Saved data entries
++++++++

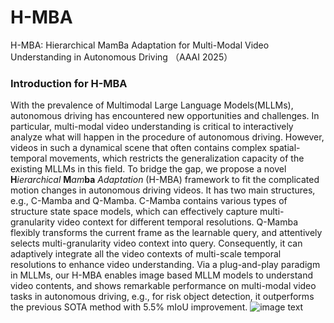 # H-MBA
H-MBA: Hierarchical MamBa Adaptation for Multi-Modal Video Understanding in Autonomous Driving （AAAI 2025）
### Introduction for H-MBA ###

With the prevalence of Multimodal Large Language Models(MLLMs), autonomous driving has encountered new opportunities and challenges. 
In particular, multi-modal video understanding is critical to interactively analyze what will happen in the procedure of autonomous driving.
However, videos in such a dynamical scene that often contains complex spatial-temporal movements,
which restricts the generalization capacity of the existing MLLMs in this field.
To bridge the gap, 
we propose a novel $\textbf{H}ierarchical$ $\textbf{M}am\textbf{ba}$ $Adaptation$ (H-MBA) framework to fit the complicated motion changes in autonomous driving videos.
It has two main structures, e.g., C-Mamba and Q-Mamba.
C-Mamba contains various types of structure state space models,
which can effectively capture multi-granularity video context for different temporal resolutions.
Q-Mamba flexibly transforms the current frame as the learnable query, 
and attentively selects multi-granularity video context into query.
Consequently,
it can adaptively integrate all the video contexts of multi-scale temporal resolutions to enhance video understanding.
Via a plug-and-play paradigm in MLLMs,
our H-MBA enables image based MLLM models to understand video contents, 
and shows remarkable performance on multi-modal video tasks in autonomous driving,
e.g., for risk object detection, 
it outperforms the previous SOTA method with 5.5\% mIoU improvement.
![image text]()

++++++++

* _Your assignment_: Exactly as written above, print every line of the data but not its pictures.

* _Answer space_:
 # H-MBA
H-MBA: Hierarchical MamBa Adaptation for Multi-Modal Video Understanding in Autonomous Driving （AAAI 2025）
### Introduction for H-MBA ###

With the prevalence of Multimodal Large Language Models(MLLMs), autonomous driving has encountered new opportunities and challenges. 
In particular, multi-modal video understanding is critical to interactively analyze what will happen in the procedure of autonomous driving.
However, videos in such a dynamical scene that often contains complex spatial-temporal movements,
which restricts the generalization capacity of the existing MLLMs in this field.
To bridge the gap, 
we propose a novel $\textbf{H}ierarchical$ $\textbf{M}am\textbf{ba}$ $Adaptation$ (H-MBA) framework to fit the complicated motion changes in autonomous driving videos.
It has two main structures, e.g., C-Mamba and Q-Mamba.
C-Mamba contains various types of structure state space models,
which can effectively capture multi-granularity video context for different temporal resolutions.
Q-Mamba flexibly transforms the current frame as the learnable query, 
and attentively selects multi-granularity video context into query.
Consequently,
it can adaptively integrate all the video contexts of multi-scale temporal resolutions to enhance video understanding.
Via a plug-and-play paradigm in MLLMs,
our H-MBA enables image based MLLM models to understand video contents, 
and shows remarkable performance on multi-modal video tasks in autonomous driving,
e.g., for risk object detection, 
it outperforms the previous SOTA method with 5.5\% mIoU improvement.
![image text]()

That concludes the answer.